==== INPUT DATA
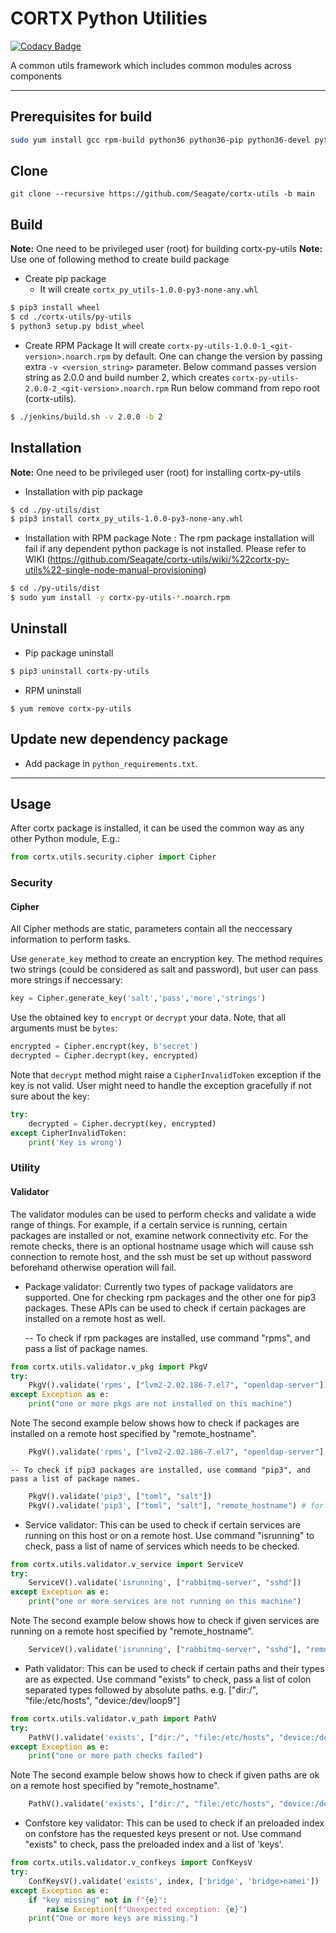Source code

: <!--
CORTX-Py-Utils: CORTX Python common library.
Copyright (c) 2021 Seagate Technology LLC and/or its Affiliates
This program is free software: you can redistribute it and/or modify
it under the terms of the GNU Affero General Public License as published
by the Free Software Foundation, either version 3 of the License, or
(at your option) any later version.
This program is distributed in the hope that it will be useful,
but WITHOUT ANY WARRANTY; without even the implied warranty of
MERCHANTABILITY or FITNESS FOR A PARTICULAR PURPOSE. See the
GNU Affero General Public License for more details.
You should have received a copy of the GNU Affero General Public License
along with this program. If not, see <https://www.gnu.org/licenses/>.
For any questions about this software or licensing,
please email opensource@seagate.com or cortx-questions@seagate.com.
-->
# CORTX Python Utilities
[![Codacy Badge](https://app.codacy.com/project/badge/Grade/78aafd1230d04cfb859c3fa5e4d9b030)](https://www.codacy.com?utm_source=github.com&amp;utm_medium=referral&amp;utm_content=Seagate/cortx-py-utils&amp;utm_campaign=Badge_Grade)

A common utils framework which includes common modules across components

<hr>

## Prerequisites for build
```bash
sudo yum install gcc rpm-build python36 python36-pip python36-devel python36-setuptools openssl-devel libffi-devel
```

## Clone
```
git clone --recursive https://github.com/Seagate/cortx-utils -b main
```


## Build
**Note:** One need to be privileged user (root) for building cortx-py-utils
**Note:** Use one of following method to create build package

  - Create pip package
    - It will create `cortx_py_utils-1.0.0-py3-none-any.whl`
```bash
$ pip3 install wheel
$ cd ./cortx-utils/py-utils
$ python3 setup.py bdist_wheel
```

  - Create RPM Package
It will create `cortx-py-utils-1.0.0-1_<git-version>.noarch.rpm` by default. One can change the version by passing extra `-v <version_string>` parameter.
Below command passes version string as 2.0.0 and build number 2, which creates `cortx-py-utils-2.0.0-2_<git-version>.noarch.rpm`
Run below command from repo root (cortx-utils).
```bash
$ ./jenkins/build.sh -v 2.0.0 -b 2
```

## Installation
**Note:** One need to be privileged user (root) for installing cortx-py-utils
  - Installation with pip package
```bash
$ cd ./py-utils/dist
$ pip3 install cortx_py_utils-1.0.0-py3-none-any.whl
```

  - Installation with RPM package
Note : The rpm package installation will fail if any dependent python package is not installed.
Please refer to WIKI (https://github.com/Seagate/cortx-utils/wiki/%22cortx-py-utils%22-single-node-manual-provisioning)
```bash
$ cd ./py-utils/dist
$ sudo yum install -y cortx-py-utils-*.noarch.rpm
```

## Uninstall

- Pip package uninstall
```bash
$ pip3 uninstall cortx-py-utils
```

  - RPM uninstall
```
$ yum remove cortx-py-utils
```

## Update new dependency package

  - Add package in `python_requirements.txt`.

<hr>

## Usage
After cortx package is installed, it can be used the common way as any other Python module, E.g.:
```python
from cortx.utils.security.cipher import Cipher
```
### Security
#### Cipher
All Cipher methods are static, parameters contain all the neccessary information to perform tasks.

Use `generate_key` method to create an encryption key. The method requires two strings (could be considered
as salt and password), but user can pass more strings if neccessary:
```python
key = Cipher.generate_key('salt','pass','more','strings')
```
Use the obtained key to `encrypt` or `decrypt` your data. Note, that all arguments must be `bytes`:
```python
encrypted = Cipher.encrypt(key, b'secret')
decrypted = Cipher.decrypt(key, encrypted)
```
Note that `decrypt` method might raise a `CipherInvalidToken` exception if the key is not valid.
User might need to handle the exception gracefully if not sure about the key:
```python
try:
    decrypted = Cipher.decrypt(key, encrypted)
except CipherInvalidToken:
    print('Key is wrong')
```
### Utility
#### Validator
The validator modules can be used to perform checks and validate a wide range of things. For example, if a certain service is running, certain packages are installed or not, examine network connectivity etc. For the remote checks, there is an optional hostname usage which will cause ssh connection to remote host, and the ssh must be set up without password beforehand otherwise operation will fail.

  - Package validator: Currently two types of package validators are supported. One for checking rpm packages and the other one for pip3 packages. These APIs can be used to check if certain packages are installed on a remote host as well.

    -- To check if rpm packages are installed, use command "rpms", and pass a list of package names.
```python
from cortx.utils.validator.v_pkg import PkgV
try:
	PkgV().validate('rpms', ["lvm2-2.02.186-7.el7", "openldap-server"])
except Exception as e:
	print("one or more pkgs are not installed on this machine")
```
Note The second example below shows how to check if packages are installed on a remote host specified by "remote_hostname".
```python
	PkgV().validate('rpms', ["lvm2-2.02.186-7.el7", "openldap-server"], "remote_hostname")
```
    -- To check if pip3 packages are installed, use command "pip3", and pass a list of package names.
```python
	PkgV().validate('pip3', ["toml", "salt"])
	PkgV().validate('pip3', ["toml", "salt"], "remote_hostname") # for checking remote pip3 packages
```
  - Service validator: This can be used to check if certain services are running on this host or on a remote host. Use command "isrunning" to check, pass a list of name of services which needs to be checked.
```python
from cortx.utils.validator.v_service import ServiceV
try:
	ServiceV().validate('isrunning', ["rabbitmq-server", "sshd"])
except Exception as e:
	print("one or more services are not running on this machine")
```
Note The second example below shows how to check if given services are running on a remote host specified by "remote_hostname".
```python
	ServiceV().validate('isrunning', ["rabbitmq-server", "sshd"], "remote_hostname")
```
  - Path validator: This can be used to check if certain paths and their types are as expected. Use command "exists" to check, pass a list of colon separated types followed by absolute paths. e.g. ["dir:/", "file:/etc/hosts", "device:/dev/loop9"]
```python
from cortx.utils.validator.v_path import PathV
try:
	PathV().validate('exists', ["dir:/", "file:/etc/hosts", "device:/dev/loop9"])
except Exception as e:
	print("one or more path checks failed")
```
Note The second example below shows how to check if given paths are ok on a remote host specified by "remote_hostname".
```python
	PathV().validate('exists', ["dir:/", "file:/etc/hosts", "device:/dev/loop9"], "remote_hostname")
```
  - Confstore key validator: This can be used to check if an preloaded index on confstore has the requested keys present or not. Use command "exists" to check, pass the preloaded index and a list of 'keys'.
```python
from cortx.utils.validator.v_confkeys import ConfKeysV
try:
	ConfKeysV().validate('exists', index, ['bridge', 'bridge>namei'])
except Exception as e:
	if "key missing" not in f"{e}":
		raise Exception(f"Unexpected exception: {e}")
	print("One or more keys are missing.")
```
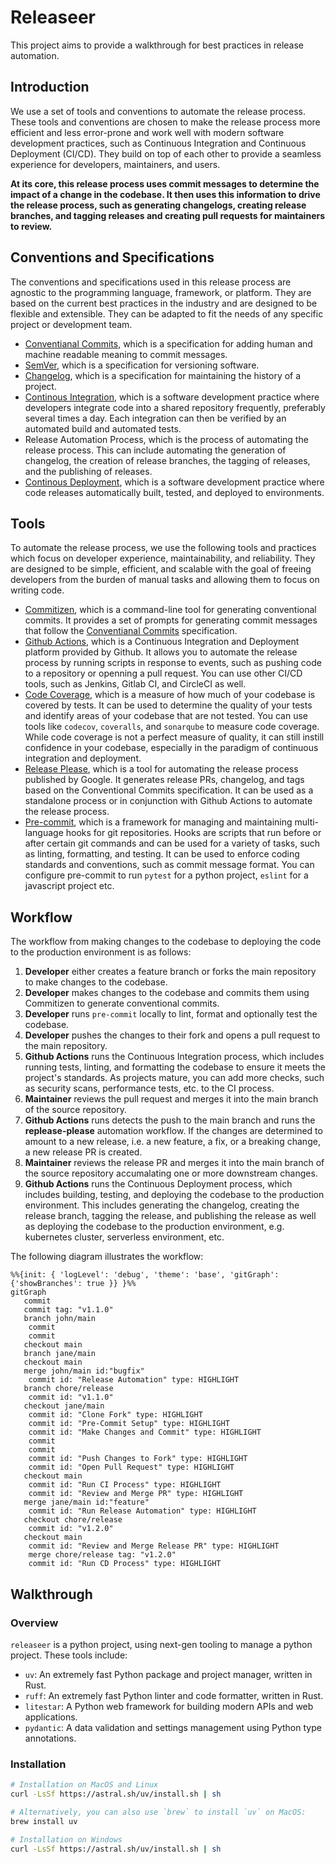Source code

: # Releaseer

This project aims to provide a walkthrough for best practices in release automation.

## Introduction

We use a set of tools and conventions to automate the release process. These tools and conventions are chosen to make the release process more efficient and less error-prone and work well with modern software development practices, such as Continuous Integration and Continuous Deployment (CI/CD). They build on top of each other to provide a seamless experience for developers, maintainers, and users. 

**At its core, this release process uses commit messages to determine the impact of a change in the codebase. It then uses this information to drive the release process, such as generating changelogs, creating release branches, and tagging releases and creating pull requests for maintainers to review.**

## Conventions and Specifications

The conventions and specifications used in this release process are agnostic to the programming language, framework, or platform. They are based on the current best practices in the industry and are designed to be flexible and extensible. They can be adapted to fit the needs of any specific project or development team.

- [Conventianal Commits](https://www.conventionalcommits.org/en/v1.0.0/), which is a specification for adding human and machine readable meaning to commit messages.
- [SemVer](https://semver.org), which is a specification for versioning software.
- [Changelog](https://keepachangelog.com/en/1.0.0/), which is a specification for maintaining the history of a project.
- [Continous Integration](https://en.wikipedia.org/wiki/Continuous_integration), which is a software development practice where developers integrate code into a shared repository frequently, preferably several times a day. Each integration can then be verified by an automated build and automated tests.
- Release Automation Process, which is the process of automating the release process. This can include automating the generation of changelog, the creation of release branches, the tagging of releases, and the publishing of releases.
- [Continous Deployment](https://en.wikipedia.org/wiki/Continuous_deployment), which is a software development practice where code releases automatically built, tested, and deployed to environments.

## Tools

To automate the release process, we use the following tools and practices which focus on developer experience, maintainability, and reliability. They are designed to be simple, efficient, and scalable with the goal of freeing developers from the burden of manual tasks and allowing them to focus on writing code.

- [Commitizen](https://commitizen-tools.github.io/commitizen/), which is a command-line tool for generating conventional commits. It provides a set of prompts for generating commit messages that follow the [Conventianal Commits](https://www.conventionalcommits.org/en/v1.0.0/) specification.
- [Github Actions](https://github.com/features/actions), which is a Continuous Integration and Deployment platform provided by Github. It allows you to automate the release process by running scripts in response to events, such as pushing code to a repository or openning a pull request. You can use other CI/CD tools, such as Jenkins, Gitlab CI, and CircleCI as well.
- [Code Coverage](https://en.wikipedia.org/wiki/Code_coverage), which is a measure of how much of your codebase is covered by tests. It can be used to determine the quality of your tests and identify areas of your codebase that are not tested. You can use tools like `codecov`, `coveralls`, and `sonarqube` to measure code coverage. While code coverage is not a perfect measure of quality, it can still instill confidence in your codebase, especially in the paradigm of continuous integration and deployment.
- [Release Please](https://github.com/googleapis/release-please), which is a tool for automating the release process published by Google. It generates release PRs, changelog, and tags based on the Conventional Commits specification. It can be used as a standalone process or in conjunction with Github Actions to automate the release process.
- [Pre-commit](https://pre-commit.com), which is a framework for managing and maintaining multi-language hooks for git repositories. Hooks are scripts that run before or after certain git commands and can be used for a variety of tasks, such as linting, formatting, and testing. It can be used to enforce coding standards and conventions, such as commit message format. You can configure pre-commit to run `pytest` for a python project, `eslint` for a javascript project etc.

## Workflow

The workflow from making changes to the codebase to deploying the code to the production environment is as follows:

1. **Developer** either creates a feature branch or forks the main repository to make changes to the codebase.
2. **Developer** makes changes to the codebase and commits them using Commitizen to generate conventional commits.
3. **Developer** runs `pre-commit` locally to lint, format and optionally test the codebase.
4. **Developer** pushes the changes to their fork and opens a pull request to the main repository.
5. **Github Actions** runs the Continuous Integration process, which includes running tests, linting, and formatting the codebase to ensure it meets the project's standards. As projects mature, you can add more checks, such as security scans, performance tests, etc. to the CI process.
6. **Maintainer** reviews the pull request and merges it into the main branch of the source repository.
7. **Github Actions** runs detects the push to the main branch and runs the **replease-please** automation workflow. If the changes are determined to amount to a new release, i.e. a new feature, a fix, or a breaking change, a new release PR is created.
8. **Maintainer** reviews the release PR and merges it into the main branch of the source repository accumalating one or more downstream changes.
9. **Github Actions** runs the Continuous Deployment process, which includes building, testing, and deploying the codebase to the production environment. This includes generating the changelog, creating the release branch, tagging the release, and publishing the release as well as deploying the codebase to the production environment, e.g. kubernetes cluster, serverless environment, etc.

The following diagram illustrates the workflow:

```mermaid
%%{init: { 'logLevel': 'debug', 'theme': 'base', 'gitGraph': {'showBranches': true }} }%%
gitGraph
   commit
   commit tag: "v1.1.0"
   branch john/main
    commit
    commit
   checkout main
   branch jane/main
   checkout main
   merge john/main id:"bugfix"
    commit id: "Release Automation" type: HIGHLIGHT
   branch chore/release
    commit id: "v1.1.0"
   checkout jane/main
    commit id: "Clone Fork" type: HIGHLIGHT
    commit id: "Pre-Commit Setup" type: HIGHLIGHT
    commit id: "Make Changes and Commit" type: HIGHLIGHT
    commit
    commit
    commit id: "Push Changes to Fork" type: HIGHLIGHT
    commit id: "Open Pull Request" type: HIGHLIGHT
   checkout main
    commit id: "Run CI Process" type: HIGHLIGHT
    commit id: "Review and Merge PR" type: HIGHLIGHT
   merge jane/main id:"feature"
    commit id: "Run Release Automation" type: HIGHLIGHT
   checkout chore/release
    commit id: "v1.2.0"
   checkout main
    commit id: "Review and Merge Release PR" type: HIGHLIGHT
    merge chore/release tag: "v1.2.0"
    commit id: "Run CD Process" type: HIGHLIGHT
```

## Walkthrough

### Overview

`releaseer` is a python project, using next-gen tooling to manage a python project. These tools include:

- `uv`: An extremely fast Python package and project manager, written in Rust.
- `ruff`: An extremely fast Python linter and code formatter, written in Rust.
- `litestar`: A Python web framework for building modern APIs and web applications.
- `pydantic`: A data validation and settings management using Python type annotations.

### Installation

```bash annotate
# Installation on MacOS and Linux
curl -LsSf https://astral.sh/uv/install.sh | sh

# Alternatively, you can also use `brew` to install `uv` on MacOS:
brew install uv

# Installation on Windows
curl -LsSf https://astral.sh/uv/install.sh | sh
```
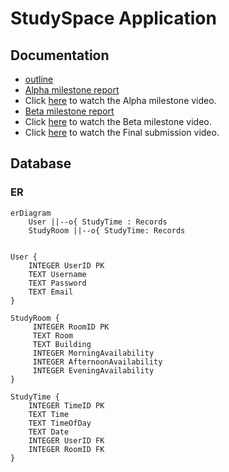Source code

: # StudySpace Application

## Documentation

- [outline](./Project_Outline.pdf)
- [Alpha milestone report](./Project_Alpha_submission.pdf) 
- Click [here](https://youtu.be/0Scy31VG_Yc) to watch the Alpha milestone video.
- [Beta milestone report](./Project_Beta_submission.pdf)
- Click [here](https://youtu.be/p8YCdtdoTZA) to watch the Beta milestone video.
- Click [here](https://youtu.be/xoUFYdvfGMo) to watch the Final submission video.

## Database

### ER

```mermaid
erDiagram
    User ||--o{ StudyTime : Records
    StudyRoom ||--o{ StudyTime: Records
    

User {
    INTEGER UserID PK
    TEXT Username
    TEXT Password
    TEXT Email
}

StudyRoom {
     INTEGER RoomID PK
     TEXT Room
     TEXT Building
     INTEGER MorningAvailability 
     INTEGER AfternoonAvailability 
     INTEGER EveningAvailability 
}

StudyTime {
    INTEGER TimeID PK
    TEXT Time
    TEXT TimeOfDay
    TEXT Date
    INTEGER UserID FK
    INTEGER RoomID FK
}
```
========
▸ **TASK GOAL**
Of the entries listed above, reproduce only the lines starting at the line containing "The conventions and" and ending at the line containing "and automated tests.". Include both, exactly as they stand.

▸ **RESPONSE BOX**
The conventions and specifications used in this release process are agnostic to the programming language, framework, or platform. They are based on the current best practices in the industry and are designed to be flexible and extensible. They can be adapted to fit the needs of any specific project or development team.

- [Conventianal Commits](https://www.conventionalcommits.org/en/v1.0.0/), which is a specification for adding human and machine readable meaning to commit messages.
- [SemVer](https://semver.org), which is a specification for versioning software.
- [Changelog](https://keepachangelog.com/en/1.0.0/), which is a specification for maintaining the history of a project.
- [Continous Integration](https://en.wikipedia.org/wiki/Continuous_integration), which is a software development practice where developers integrate code into a shared repository frequently, preferably several times a day. Each integration can then be verified by an automated build and automated tests.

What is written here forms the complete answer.